Machinists at Convertech

As an owner of a small manufacturer for over 30 years, I can attest to the fact that U.S. school systems no longer produce work-ready adults who are equipped for careers as machinists. While today’s job’s report seems optimistic—with U.S. employers adding 271,000 jobs in October and manufacturing jobs remaining flat—the reality is that manufacturing is flat because nobody wants the jobs that are available. If they did, the manufacturing sector of job growth would explode.


Forty years ago, schools required all students, regardless of college or vocational track, to get hands-on experience in basic machinery as part of their metal and woodshop requirements. Whether it meant making a bird house or a metal box, all students had to actually make things. For some reason, schools later decided that it was better to prep students for service jobs where they would sell what others made. And now we reap the results.


In my opinion, the reversal of this problem must start with the school systems. From a young age, students need to see manufacturing is a viable and honorable career path; one that doesn’t require a college degree (which not everyone desires). Manufacturing pays better than average wages, offers good working hours that allow people to spend more time with their families, and it suits the majority of people, if they would only be aware of it as a career option.


Historically, only the most studious went to college. Today, students are pushed to get degrees that many (perhaps most) won’t use. In my shop, less than 20% of the employees have college degrees—the other 80+% are hard-working people who live productive lives. A college degree would have wasted their money, years of their lives, and prepared them, in many cases, for jobs that don’t exist or are not needed.

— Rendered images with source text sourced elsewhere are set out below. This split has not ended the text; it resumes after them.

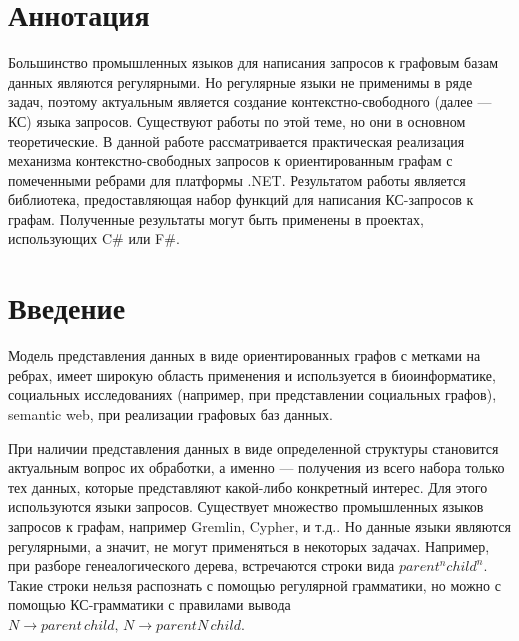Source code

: \documentclass[14pt]{matmex-diploma-custom}
\begin{document}
\maketitle
\tableofcontents
\section*{Аннотация}
	Большинство промышленных языков для написания запросов к графовым базам данных являются регулярными. Но регулярные языки не применимы в ряде задач, поэтому актуальным является создание контекстно-свободного (далее --- КС) языка запросов. Существуют работы по этой теме, но они в основном теоретические. В данной работе рассматривается практическая реализация механизма контекстно-свободных запросов к ориентированным графам с помеченными ребрами для платформы .NET. Результатом работы является библиотека, предоставляющая набор функций для написания КС-запросов к графам. Полученные результаты могут быть применены в проектах, использующих C\# или F\#.

\section*{Введение}
	Модель представления данных в виде ориентированных графов с метками на ребрах, имеет широкую область применения и используется в биоинформатике, социальных исследованиях (например, при представлении социальных графов), semantic web, при реализации графовых баз данных. 
	
	При наличии представления данных в виде определенной структуры становится актуальным вопрос их обработки, а именно --- получения из всего набора только тех данных, которые представляют какой-либо конкретный интерес. Для этого используются языки запросов. Существует множество промышленных языков запросов к графам, например Gremlin\cite{Gremlin}, Cypher\cite{Cypher}, и т.д.. Но данные языки являются регулярными, а значит, не могут применяться в некоторых задачах. Например, при разборе генеалогического дерева, встречаются строки вида \(parent^nchild^n\). Такие строки нельзя распознать с помощью регулярной грамматики, но можно с помощью КС-грамматики с правилами вывода \(N \to parent\,child, \,N \to parentN\, child\). 
	
\end{document}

I’ve been trying to get my local, county and state schools to listen to the needs of manufacturers for decades. We’ve seen a shift in their attitudes over the last five years and to an even greater extent in the last few months. NJ State and local schools have finally realized (a generation late, alas) that our students need to recognize manufacturing as a career path.


I urge everyone to join the conversation: Contact local, county, and state school officials to advocate for our needs. The more of us who raise our voices to those who can make this happen, the more they will listen, and the sooner the problem will be addressed.


It will be many years before U.S. school are producing qualified machinists again, but the process has to begin and it starts with manufacturers, large and small, pushing our school officials to produce a generation with the skills and attitude needed to grow companies.


A 30 year drought of young machinists is far too long. It’s up to manufacturers to push “the system” to change.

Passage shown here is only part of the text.